Was Miami Art Week a Superspreader Event?

As New York City is enduring a sharp uptick in Covid-19 cases, some people are blaming Miami Art Week.

Afterparty for “Rimowa: As Seen By” at the Soho Beach House tent. Image courtesy Rimowa

In case you haven’t noticed, the Omicron variant is ripping through New York City and many other places around the globe. On Sunday, the New York Times noted that the number of locals who tested positive for Covid-19 just broke a single day record with over 28,000 newly reported cases. Locals are reporting three-hour waits for Covid tests at urgent care, dozens of restaurants and bars have temporarily closed, office holiday parties are being canceled, and Broadway shows are being put on hold.
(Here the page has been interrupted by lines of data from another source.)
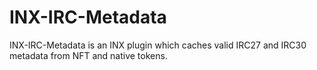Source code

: # INX-IRC-Metadata

INX-IRC-Metadata is an INX plugin which caches valid IRC27 and IRC30 metadata from NFT and native tokens.
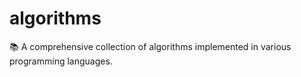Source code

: # algorithms
📚 A comprehensive collection of algorithms implemented in various programming languages.
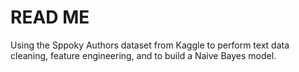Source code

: 
# READ ME

Using the Sppoky Authors dataset from Kaggle to perform text data cleaning, feature engineering, and to build a Naive Bayes model.
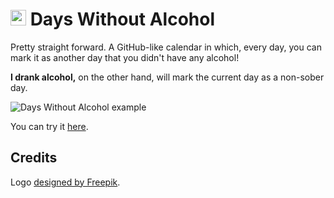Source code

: # <img src="imgs/favicon.ico" alt="Icon" height="25px" > Days Without Alcohol

Pretty straight forward. A GitHub-like calendar in which, every day, you can mark it as another day that you didn't have any alcohol!

**I drank alcohol,** on the other hand, will mark the current day as a non-sober day.

![Days Without Alcohol example](../docs/imgs/daysWithoutAlcohol.png)

You can try it [here](https://garz4.github.io/venting/daysWithoutAlcohol).

## Credits

Logo [designed by Freepik](http://www.freepik.com).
Despite the sharp uptick in Covid-19 cases due to the Omicron strain in places like London, India, and more, some are blaming Miami Art Week, which lures New Yorkers in droves, as a superspreader event. 
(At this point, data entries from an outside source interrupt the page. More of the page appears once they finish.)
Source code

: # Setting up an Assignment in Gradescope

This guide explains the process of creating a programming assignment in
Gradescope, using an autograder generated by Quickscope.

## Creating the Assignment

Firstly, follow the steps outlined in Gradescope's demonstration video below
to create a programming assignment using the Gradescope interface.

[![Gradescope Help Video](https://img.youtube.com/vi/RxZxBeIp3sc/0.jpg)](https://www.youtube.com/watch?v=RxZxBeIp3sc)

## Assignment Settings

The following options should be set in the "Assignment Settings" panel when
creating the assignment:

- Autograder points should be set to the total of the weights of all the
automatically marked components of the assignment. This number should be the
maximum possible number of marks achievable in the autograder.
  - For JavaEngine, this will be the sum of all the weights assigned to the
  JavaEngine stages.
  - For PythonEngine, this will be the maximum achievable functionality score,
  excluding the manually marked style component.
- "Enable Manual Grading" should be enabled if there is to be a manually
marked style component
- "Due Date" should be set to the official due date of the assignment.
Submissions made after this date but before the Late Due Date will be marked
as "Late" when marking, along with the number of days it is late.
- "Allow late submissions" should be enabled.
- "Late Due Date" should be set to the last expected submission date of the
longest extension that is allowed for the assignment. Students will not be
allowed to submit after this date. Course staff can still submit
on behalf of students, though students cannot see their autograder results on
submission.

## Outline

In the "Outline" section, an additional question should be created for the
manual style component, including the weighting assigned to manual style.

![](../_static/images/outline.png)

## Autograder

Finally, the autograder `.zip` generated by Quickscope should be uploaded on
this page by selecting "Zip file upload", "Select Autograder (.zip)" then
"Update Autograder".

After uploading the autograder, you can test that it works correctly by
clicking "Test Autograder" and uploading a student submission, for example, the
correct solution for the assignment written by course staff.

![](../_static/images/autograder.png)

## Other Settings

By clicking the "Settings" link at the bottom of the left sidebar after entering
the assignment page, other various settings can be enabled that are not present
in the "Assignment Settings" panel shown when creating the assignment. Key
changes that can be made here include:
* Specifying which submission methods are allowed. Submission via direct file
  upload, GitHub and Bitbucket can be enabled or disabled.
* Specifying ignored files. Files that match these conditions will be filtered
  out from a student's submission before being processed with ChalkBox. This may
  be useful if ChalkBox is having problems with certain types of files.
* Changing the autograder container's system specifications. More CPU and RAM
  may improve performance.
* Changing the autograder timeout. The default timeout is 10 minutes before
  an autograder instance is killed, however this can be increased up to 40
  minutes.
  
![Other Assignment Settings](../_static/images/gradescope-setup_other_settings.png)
Centered around the marquee Art Basel Miami Beach and Design Miami fairs, the event held from Dec. 2-4 heralded a return to normalcy for an industry whose tolerance for virtual viewing rooms and Zoom cocktails has waned. (Surface was no exception, hosting several panel talks and dinners during the week.) Naturally, many attendees and artists noted they are now either quarantining or sick with Covid. “I attended Art Basel Miami and have tested positive for Covid, the travel blogger Kristi Vikman told Observer. “The only place that checked vaccination cards was the actual convention center [where Art Basel took place]. And masks were optional everywhere. Parties were packed. No sanitizer or masks to be seen.”

Gagosian’s booth at Art Basel Miami Beach 2021. Photography by Georgios Kefalas

So who’s to blame for the outbreak? It’s impossible to point a finger at any single cause, and safety standards were certainly more lax in Miami and Florida overall (as they have been since the onset of the pandemic, with varying results that are constantly compared to stricter regulation states like California.) Some attendees say crowded parties and dinners weren’t checking vaccination cards; masks and sanitizer were nowhere to be found, and many Uber drivers weren’t strictly enforcing mask mandates. While the Art Basel fair required proof of vaccination (a recent negative Covid-19 test or proof of recent covery from the virus were also accepted) and mandatory mask-wearing within the Miami Beach Convention Center, enforcing those standards for an event that drew 60,000 visitors presents an untenable challenge. 

The elephant in the room is that Miami Art Week coincided with the rise of Omicron, a variant that a new study says multiplies 70 times faster inside the human respiratory tract. Is the event to blame for the outbreak in New York? Maybe. But there’s also an argument to be made that New Yorkers brought it to Miami. Sadly, it seems Omicron was coming no matter what.